西泽渊将秋融带走了,湉姬松口气之余满是疑惑,想不通这个喜好男色的西泽渊为何对秋融产生了浓烈兴趣。
她记得西泽渊对海胤可是极爱慕的,如此,见到情敌不应该恨之入骨,想尽办法拆散他们吗,怎么反倒像是迷上了情敌?虽听说他也养有女奴,可他刚才明明表示了对秋融的瘦小体型毫无兴趣。
不过话说回来,人类女子进了兽界就绝不可能完整平安地出来,纵使西泽渊对她有兴趣,待他厌了,必会将其丢到兽牢里,下场终究逃不过轮奸。若是有人要从里面救她出来,那么一大群兽化人鱼为了自身的性福绝会拼了命地阻挡。
想到这里,湉姬神色松懈下来,缓缓勾起了快慰的冷笑。
西泽渊将秋融带到了寝殿,让男仆替她解开身上的捆绑,但并不解除定身术,就这样让她静立半空,绕着她缓缓转圈,那检阅的目光慢慢从不屑变为了疑惑。
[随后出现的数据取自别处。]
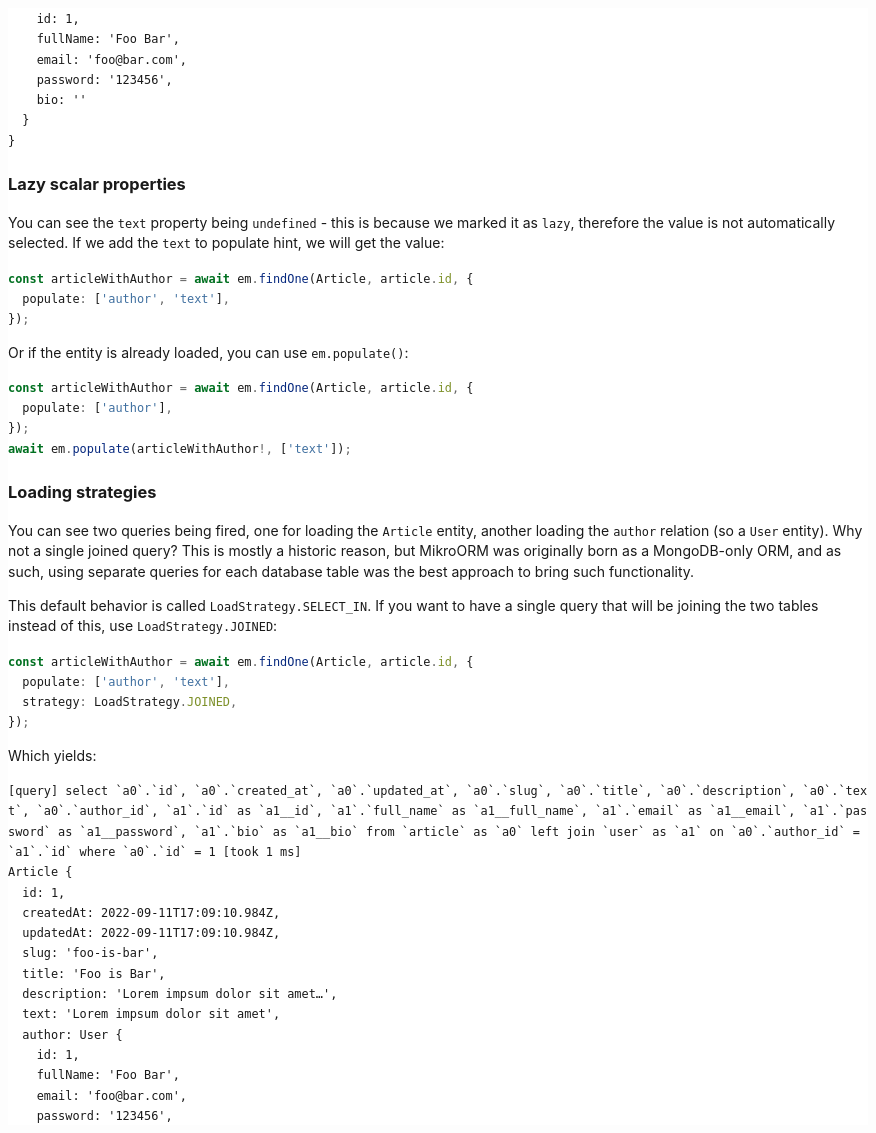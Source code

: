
 ```
    id: 1,
    fullName: 'Foo Bar',
    email: 'foo@bar.com',
    password: '123456',
    bio: ''
  }
}
```

### Lazy scalar properties

You can see the `text` property being `undefined` - this is because we marked it as `lazy`, therefore the value is not automatically selected. If we add the `text` to populate hint, we will get the value:

```ts title='server.ts'
const articleWithAuthor = await em.findOne(Article, article.id, {
  populate: ['author', 'text'],
});
```

Or if the entity is already loaded, you can use `em.populate()`:

```ts title='server.ts'
const articleWithAuthor = await em.findOne(Article, article.id, {
  populate: ['author'],
});
await em.populate(articleWithAuthor!, ['text']);
```

### Loading strategies

You can see two queries being fired, one for loading the `Article` entity, another loading the `author` relation (so a `User` entity). Why not a single joined query? This is mostly a historic reason, but MikroORM was originally born as a MongoDB-only ORM, and as such, using separate queries for each database table was the best approach to bring such functionality.

This default behavior is called `LoadStrategy.SELECT_IN`. If you want to have a single query that will be joining the two tables instead of this, use `LoadStrategy.JOINED`:

```ts title='server.ts'
const articleWithAuthor = await em.findOne(Article, article.id, {
  populate: ['author', 'text'],
  strategy: LoadStrategy.JOINED,
});
```

Which yields:

```
[query] select `a0`.`id`, `a0`.`created_at`, `a0`.`updated_at`, `a0`.`slug`, `a0`.`title`, `a0`.`description`, `a0`.`text`, `a0`.`author_id`, `a1`.`id` as `a1__id`, `a1`.`full_name` as `a1__full_name`, `a1`.`email` as `a1__email`, `a1`.`password` as `a1__password`, `a1`.`bio` as `a1__bio` from `article` as `a0` left join `user` as `a1` on `a0`.`author_id` = `a1`.`id` where `a0`.`id` = 1 [took 1 ms]
Article {
  id: 1,
  createdAt: 2022-09-11T17:09:10.984Z,
  updatedAt: 2022-09-11T17:09:10.984Z,
  slug: 'foo-is-bar',
  title: 'Foo is Bar',
  description: 'Lorem impsum dolor sit amet…',
  text: 'Lorem impsum dolor sit amet',
  author: User {
    id: 1,
    fullName: 'Foo Bar',
    email: 'foo@bar.com',
    password: '123456',
```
秋融何曾被除了海胤以为的男人如此粗暴地碰过身体,失色的嘴唇簌簌发颤,绝望羞愤的赤眼也溢出更多的泪。可西泽渊的脸色也好不到哪去,完全没有猥亵得逞的样子,反而是脸色铁青,眉宇尽是浓浓的诧异。
无可厚非,这女人身姿属上乘之色,如此丰满的胸器挂在细瘦的躯体上甚是撩人,一般男子直稍看一眼即鼻血肆溢,说明海胤的眼光和性向是正常的。
可他西泽渊难过地几乎要掉泪,因为,他生生盼着海胤是个恋童娈童的变态啊!
西泽渊一把推开秋融,不耐地朝男仆令道:[快将这东西遮上!]男仆便立刻又给秋融穿回了衣服。
兽王这一系列怪异的反应令秋融讶异不已,盯着西泽渊愠怒又寥落的脸,秋融似乎明白了什么,一把熊熊烈火徒然在心间升起。
西泽渊感觉到秋融芒刺般的目光,回头一看,就看到秋融脸上略带腹诽的笑意。他眉目一肃,怒道:[笑什么!]想起她被定住了身无法说话,便朝她一挥手,解除了她的定身术:[快说!]
秋融没有立即回答,而是抬手揉了揉被绳索勒青了的手腕,动作从容地不像是一个普通人类刚被人侮辱过的样子。西泽渊皱了皱眉,这女人怎么和刚才判若两人?刚生疑惑,秋融就发出慢条斯理的声音。
[海胤知道你喜欢他吗?]
西泽渊闻言,心就更烦乱了,那对狐狸眼紧眯成了一条线:[好大的胆子!你可知你在和谁说话!你就不怕本王将你丢进兽牢里?]
秋融并不回避他阴戾的目光,答道:[怕,岂会不怕。]她的眉头微微皱起:[不过,你确定要将一个最了解海胤的人丢入兽牢,白白浪费探知他最私人一面的机会?]
最私人?西泽渊心一动,面上则是不屑一顾,鄙夷地笑道:[省省吧!这种伎俩早被人用烂了……]
[你可见过他害臊的样子?]
西泽渊身一僵,什么?害臊?他没听错吧?
秋融似能看穿他的心思:[是,我说的就是害臊。]她坐到旁边一张宽大的椅子上,肘撑扶手掌托腮帮地望着西泽渊道:[尤其在他突然发现你在看他的时候,他会假装没看到,可又藏不住欢喜,一边抿着想笑的嘴,一边假正经地干其他事,直将自己的脸憋地通红,都不肯望过来一眼……]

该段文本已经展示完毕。